How to complete this task -
Copy each line of the material in which the word "placeholder" appears.

════════

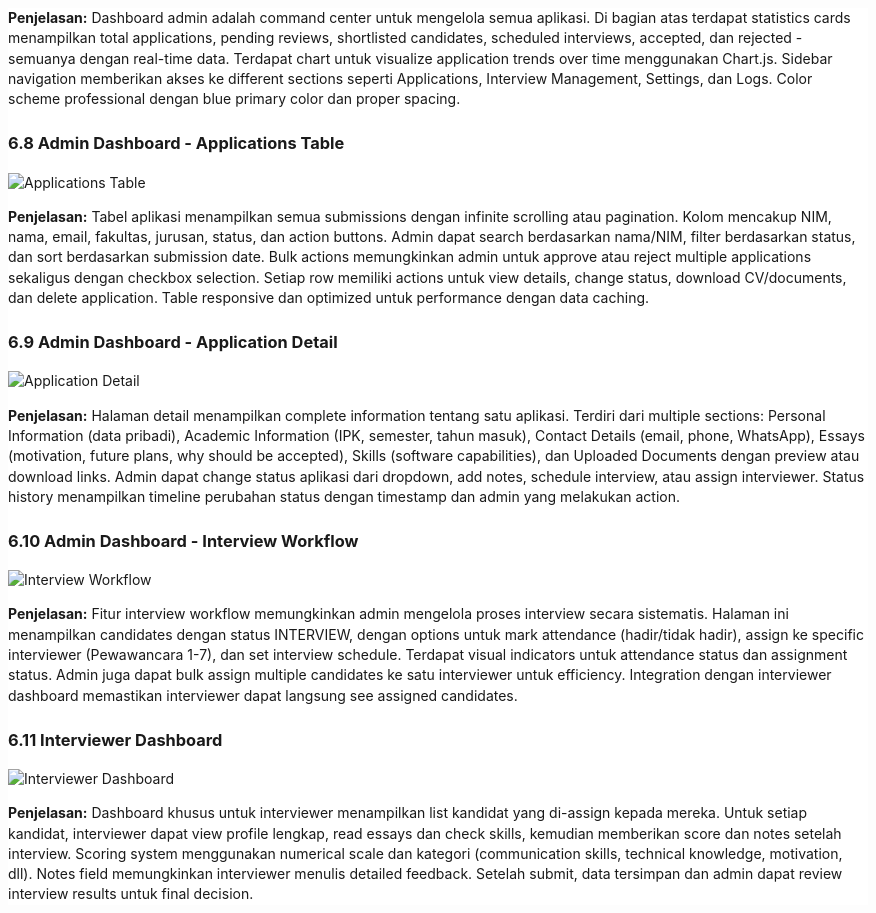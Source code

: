 **Penjelasan:**
Dashboard admin adalah command center untuk mengelola semua aplikasi. Di bagian atas terdapat statistics cards menampilkan total applications, pending reviews, shortlisted candidates, scheduled interviews, accepted, dan rejected - semuanya dengan real-time data. Terdapat chart untuk visualize application trends over time menggunakan Chart.js. Sidebar navigation memberikan akses ke different sections seperti Applications, Interview Management, Settings, dan Logs. Color scheme professional dengan blue primary color dan proper spacing.

### 6.8 Admin Dashboard - Applications Table

![Applications Table](placeholder-applications-table.png)

**Penjelasan:**
Tabel aplikasi menampilkan semua submissions dengan infinite scrolling atau pagination. Kolom mencakup NIM, nama, email, fakultas, jurusan, status, dan action buttons. Admin dapat search berdasarkan nama/NIM, filter berdasarkan status, dan sort berdasarkan submission date. Bulk actions memungkinkan admin untuk approve atau reject multiple applications sekaligus dengan checkbox selection. Setiap row memiliki actions untuk view details, change status, download CV/documents, dan delete application. Table responsive dan optimized untuk performance dengan data caching.

### 6.9 Admin Dashboard - Application Detail

![Application Detail](placeholder-application-detail.png)

**Penjelasan:**
Halaman detail menampilkan complete information tentang satu aplikasi. Terdiri dari multiple sections: Personal Information (data pribadi), Academic Information (IPK, semester, tahun masuk), Contact Details (email, phone, WhatsApp), Essays (motivation, future plans, why should be accepted), Skills (software capabilities), dan Uploaded Documents dengan preview atau download links. Admin dapat change status aplikasi dari dropdown, add notes, schedule interview, atau assign interviewer. Status history menampilkan timeline perubahan status dengan timestamp dan admin yang melakukan action.

### 6.10 Admin Dashboard - Interview Workflow

![Interview Workflow](placeholder-interview-workflow.png)

**Penjelasan:**
Fitur interview workflow memungkinkan admin mengelola proses interview secara sistematis. Halaman ini menampilkan candidates dengan status INTERVIEW, dengan options untuk mark attendance (hadir/tidak hadir), assign ke specific interviewer (Pewawancara 1-7), dan set interview schedule. Terdapat visual indicators untuk attendance status dan assignment status. Admin juga dapat bulk assign multiple candidates ke satu interviewer untuk efficiency. Integration dengan interviewer dashboard memastikan interviewer dapat langsung see assigned candidates.

### 6.11 Interviewer Dashboard

![Interviewer Dashboard](placeholder-interviewer-dashboard.png)

**Penjelasan:**
Dashboard khusus untuk interviewer menampilkan list kandidat yang di-assign kepada mereka. Untuk setiap kandidat, interviewer dapat view profile lengkap, read essays dan check skills, kemudian memberikan score dan notes setelah interview. Scoring system menggunakan numerical scale dan kategori (communication skills, technical knowledge, motivation, dll). Notes field memungkinkan interviewer menulis detailed feedback. Setelah submit, data tersimpan dan admin dapat review interview results untuk final decision.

════════

Output of the task -
![Applications Table](placeholder-applications-table.png)
![Application Detail](placeholder-application-detail.png)
![Interview Workflow](placeholder-interview-workflow.png)
![Interviewer Dashboard](placeholder-interviewer-dashboard.png)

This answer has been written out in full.